### Source data

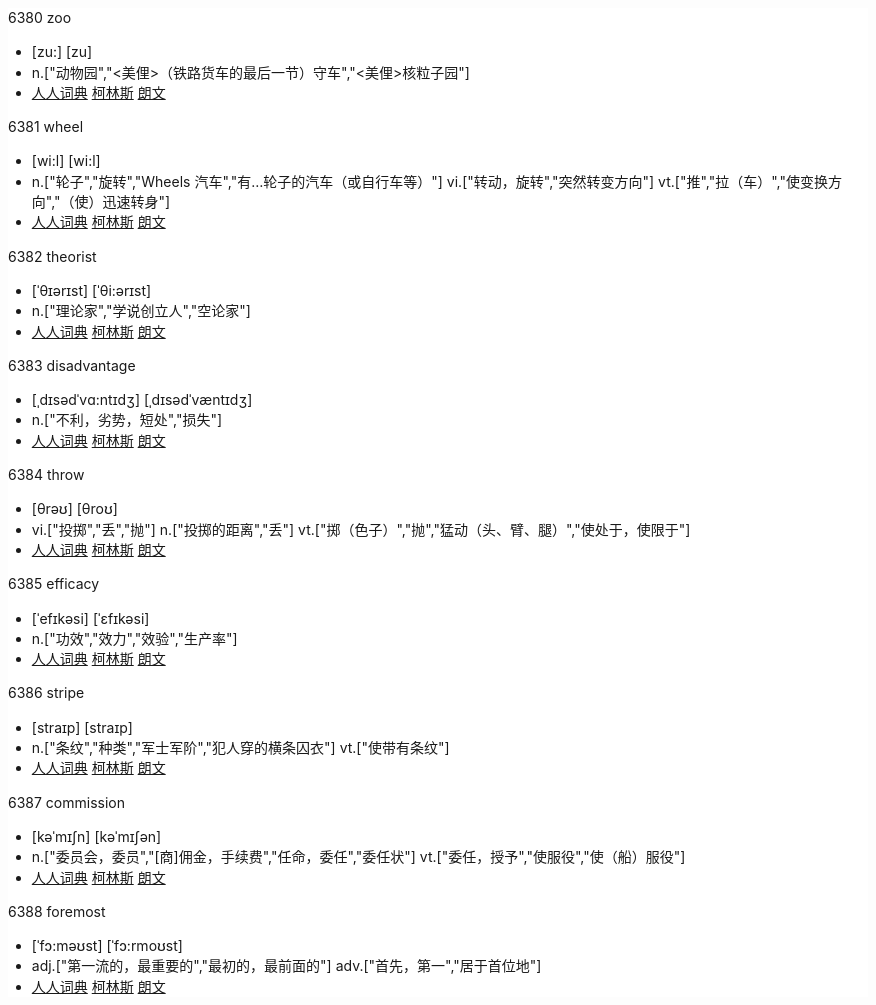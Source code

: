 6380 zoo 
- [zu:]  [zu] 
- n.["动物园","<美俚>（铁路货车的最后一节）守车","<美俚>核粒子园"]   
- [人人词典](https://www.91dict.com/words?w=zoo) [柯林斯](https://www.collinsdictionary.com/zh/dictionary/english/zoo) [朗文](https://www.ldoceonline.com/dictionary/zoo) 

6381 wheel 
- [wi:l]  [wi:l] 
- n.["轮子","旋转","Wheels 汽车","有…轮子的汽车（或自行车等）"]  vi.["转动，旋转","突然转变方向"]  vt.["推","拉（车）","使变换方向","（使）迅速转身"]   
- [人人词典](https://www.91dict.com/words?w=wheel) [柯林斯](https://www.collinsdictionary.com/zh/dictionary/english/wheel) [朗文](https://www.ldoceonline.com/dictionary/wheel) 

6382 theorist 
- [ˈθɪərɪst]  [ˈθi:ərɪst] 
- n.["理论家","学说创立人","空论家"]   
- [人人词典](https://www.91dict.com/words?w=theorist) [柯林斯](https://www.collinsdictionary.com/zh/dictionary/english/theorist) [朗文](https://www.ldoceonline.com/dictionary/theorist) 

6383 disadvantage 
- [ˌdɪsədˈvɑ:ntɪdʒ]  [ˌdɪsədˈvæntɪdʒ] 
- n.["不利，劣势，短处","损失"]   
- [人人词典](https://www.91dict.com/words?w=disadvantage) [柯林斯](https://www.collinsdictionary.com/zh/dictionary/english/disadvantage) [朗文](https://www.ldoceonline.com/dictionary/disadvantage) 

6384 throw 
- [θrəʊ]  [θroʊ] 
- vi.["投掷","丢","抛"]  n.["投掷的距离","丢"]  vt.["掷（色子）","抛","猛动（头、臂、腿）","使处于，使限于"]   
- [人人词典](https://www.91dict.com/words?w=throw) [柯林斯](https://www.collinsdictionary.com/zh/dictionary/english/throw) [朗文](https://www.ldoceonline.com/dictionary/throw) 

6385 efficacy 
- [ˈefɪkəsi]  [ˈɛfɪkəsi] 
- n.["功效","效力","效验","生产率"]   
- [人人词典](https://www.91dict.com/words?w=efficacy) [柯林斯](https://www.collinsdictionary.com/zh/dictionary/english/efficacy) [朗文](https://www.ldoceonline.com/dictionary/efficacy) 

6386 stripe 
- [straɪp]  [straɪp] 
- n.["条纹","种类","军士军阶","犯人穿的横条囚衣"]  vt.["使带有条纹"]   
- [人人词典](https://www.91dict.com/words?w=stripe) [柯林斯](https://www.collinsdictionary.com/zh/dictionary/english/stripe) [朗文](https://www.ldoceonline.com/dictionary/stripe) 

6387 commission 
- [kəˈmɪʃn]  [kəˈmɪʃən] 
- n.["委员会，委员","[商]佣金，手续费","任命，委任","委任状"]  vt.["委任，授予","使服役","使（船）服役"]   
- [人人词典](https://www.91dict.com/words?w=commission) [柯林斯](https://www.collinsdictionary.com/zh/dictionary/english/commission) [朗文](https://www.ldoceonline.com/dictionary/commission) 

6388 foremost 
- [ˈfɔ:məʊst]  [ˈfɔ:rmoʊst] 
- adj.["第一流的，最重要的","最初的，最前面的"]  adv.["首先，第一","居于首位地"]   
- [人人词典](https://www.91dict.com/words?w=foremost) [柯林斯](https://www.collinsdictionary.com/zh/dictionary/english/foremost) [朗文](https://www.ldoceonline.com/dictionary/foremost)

* * *

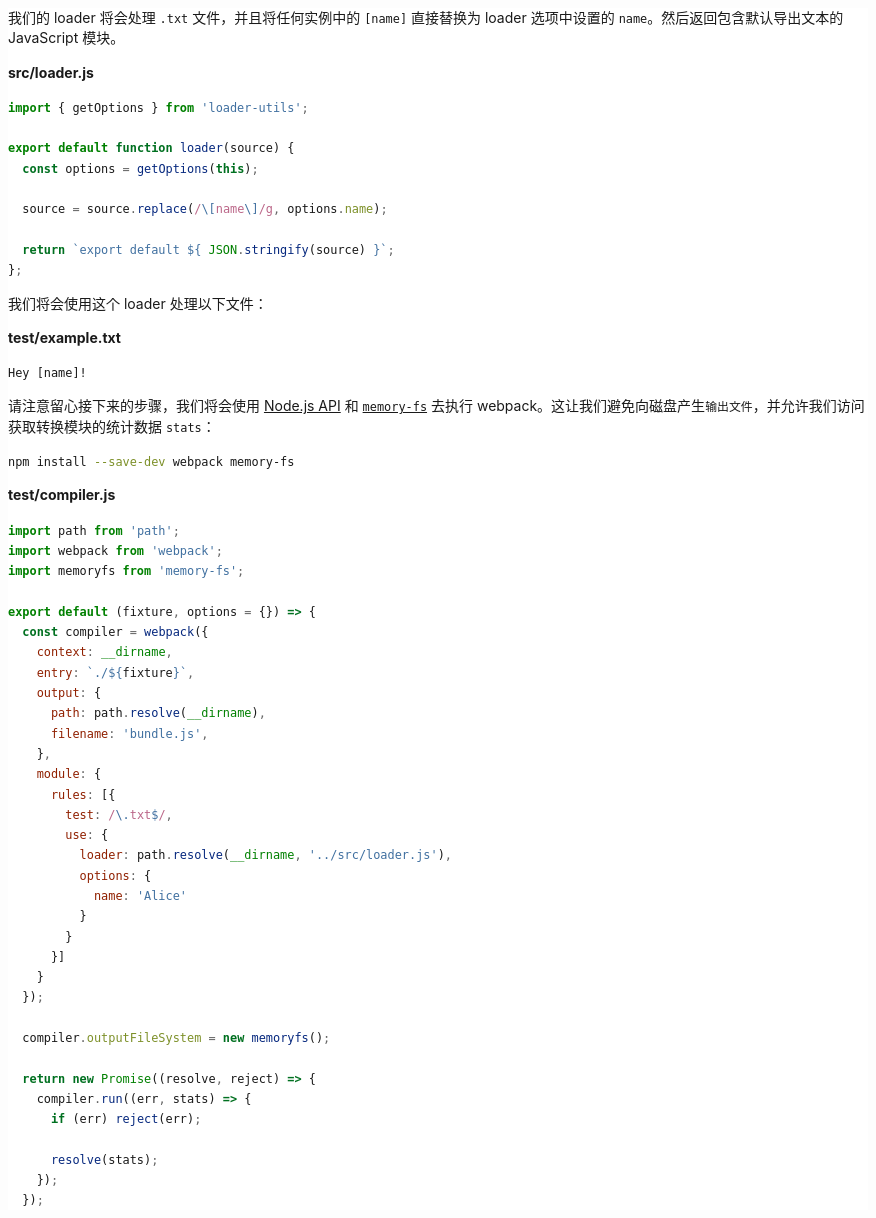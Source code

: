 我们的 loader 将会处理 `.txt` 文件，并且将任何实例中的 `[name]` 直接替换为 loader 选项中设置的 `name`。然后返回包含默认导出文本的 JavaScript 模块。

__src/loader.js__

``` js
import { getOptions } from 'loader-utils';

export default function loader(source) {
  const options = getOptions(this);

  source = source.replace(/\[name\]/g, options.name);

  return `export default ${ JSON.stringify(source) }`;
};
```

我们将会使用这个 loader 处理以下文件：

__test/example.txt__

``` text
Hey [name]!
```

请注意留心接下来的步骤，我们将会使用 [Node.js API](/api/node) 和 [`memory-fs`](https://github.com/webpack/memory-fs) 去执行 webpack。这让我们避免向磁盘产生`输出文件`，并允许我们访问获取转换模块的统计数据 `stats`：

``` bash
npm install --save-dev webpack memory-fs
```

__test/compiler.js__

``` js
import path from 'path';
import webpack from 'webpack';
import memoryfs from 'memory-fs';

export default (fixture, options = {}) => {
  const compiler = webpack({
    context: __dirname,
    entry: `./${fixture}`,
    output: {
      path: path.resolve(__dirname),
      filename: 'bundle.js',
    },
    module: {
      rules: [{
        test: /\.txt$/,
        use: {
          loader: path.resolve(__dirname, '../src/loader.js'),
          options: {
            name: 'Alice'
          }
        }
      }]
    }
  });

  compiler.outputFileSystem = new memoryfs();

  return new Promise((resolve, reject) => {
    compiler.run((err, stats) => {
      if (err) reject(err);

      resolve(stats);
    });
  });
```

### Assigned task
Go through the listing above and return each line that includes the word "compiler".

### Expected answer
__test/compiler.js__
  const compiler = webpack({
  compiler.outputFileSystem = new memoryfs();
    compiler.run((err, stats) => {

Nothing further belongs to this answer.